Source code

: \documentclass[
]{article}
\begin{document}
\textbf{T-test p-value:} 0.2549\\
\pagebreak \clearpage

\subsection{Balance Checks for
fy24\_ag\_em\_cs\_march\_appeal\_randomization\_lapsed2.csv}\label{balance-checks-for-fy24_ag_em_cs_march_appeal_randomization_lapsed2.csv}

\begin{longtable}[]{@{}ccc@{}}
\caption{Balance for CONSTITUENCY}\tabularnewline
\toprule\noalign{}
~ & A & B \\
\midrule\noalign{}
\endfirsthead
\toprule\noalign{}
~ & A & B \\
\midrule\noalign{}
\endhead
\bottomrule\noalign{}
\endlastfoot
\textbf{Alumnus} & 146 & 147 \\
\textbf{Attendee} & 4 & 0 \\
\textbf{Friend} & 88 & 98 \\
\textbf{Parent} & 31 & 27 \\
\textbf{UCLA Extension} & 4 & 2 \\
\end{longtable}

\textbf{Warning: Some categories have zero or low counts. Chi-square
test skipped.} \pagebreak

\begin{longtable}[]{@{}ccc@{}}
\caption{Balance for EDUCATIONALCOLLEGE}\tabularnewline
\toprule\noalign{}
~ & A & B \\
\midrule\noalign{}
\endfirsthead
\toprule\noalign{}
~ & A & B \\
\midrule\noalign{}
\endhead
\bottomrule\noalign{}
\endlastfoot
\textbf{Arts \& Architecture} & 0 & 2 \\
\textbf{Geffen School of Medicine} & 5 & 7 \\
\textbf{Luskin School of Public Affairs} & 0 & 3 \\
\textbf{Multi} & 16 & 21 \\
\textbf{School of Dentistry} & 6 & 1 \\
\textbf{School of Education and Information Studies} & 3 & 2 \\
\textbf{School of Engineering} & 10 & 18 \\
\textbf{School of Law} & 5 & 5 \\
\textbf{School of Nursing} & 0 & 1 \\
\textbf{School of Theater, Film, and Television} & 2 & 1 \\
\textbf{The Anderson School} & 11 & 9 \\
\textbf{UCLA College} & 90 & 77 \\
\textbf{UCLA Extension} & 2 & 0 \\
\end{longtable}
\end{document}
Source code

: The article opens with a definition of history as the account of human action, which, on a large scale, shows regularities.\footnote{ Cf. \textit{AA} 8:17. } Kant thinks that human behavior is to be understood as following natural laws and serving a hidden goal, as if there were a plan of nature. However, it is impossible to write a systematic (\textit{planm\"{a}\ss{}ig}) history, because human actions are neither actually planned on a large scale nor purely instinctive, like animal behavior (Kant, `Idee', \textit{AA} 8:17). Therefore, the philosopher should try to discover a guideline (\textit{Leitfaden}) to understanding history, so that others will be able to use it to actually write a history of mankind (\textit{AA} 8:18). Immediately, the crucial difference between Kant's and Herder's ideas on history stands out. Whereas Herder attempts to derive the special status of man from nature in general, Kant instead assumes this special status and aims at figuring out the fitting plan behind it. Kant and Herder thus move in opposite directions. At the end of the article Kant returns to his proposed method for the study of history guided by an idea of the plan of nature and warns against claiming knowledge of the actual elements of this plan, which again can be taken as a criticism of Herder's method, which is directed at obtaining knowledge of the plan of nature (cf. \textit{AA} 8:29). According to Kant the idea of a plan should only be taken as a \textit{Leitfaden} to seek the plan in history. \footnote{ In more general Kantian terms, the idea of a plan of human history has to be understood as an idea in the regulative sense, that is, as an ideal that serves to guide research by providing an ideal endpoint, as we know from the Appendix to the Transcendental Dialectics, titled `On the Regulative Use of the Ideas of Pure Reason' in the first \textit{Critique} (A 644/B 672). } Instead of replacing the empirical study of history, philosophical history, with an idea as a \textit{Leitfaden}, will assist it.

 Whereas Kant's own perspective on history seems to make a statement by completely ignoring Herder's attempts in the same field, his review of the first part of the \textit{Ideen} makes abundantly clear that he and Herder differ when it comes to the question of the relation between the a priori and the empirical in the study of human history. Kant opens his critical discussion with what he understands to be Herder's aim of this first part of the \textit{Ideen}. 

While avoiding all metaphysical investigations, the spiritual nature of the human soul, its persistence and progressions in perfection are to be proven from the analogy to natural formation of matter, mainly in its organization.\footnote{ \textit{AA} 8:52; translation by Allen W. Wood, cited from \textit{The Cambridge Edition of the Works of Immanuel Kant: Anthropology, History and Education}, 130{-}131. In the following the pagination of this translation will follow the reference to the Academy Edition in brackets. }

##########

▶ What is required
Whenever "caption" occurs in a line above, copy that line.

▶ Response below
\caption{Balance for CONSTITUENCY}\tabularnewline
\caption{Balance for EDUCATIONALCOLLEGE}\tabularnewline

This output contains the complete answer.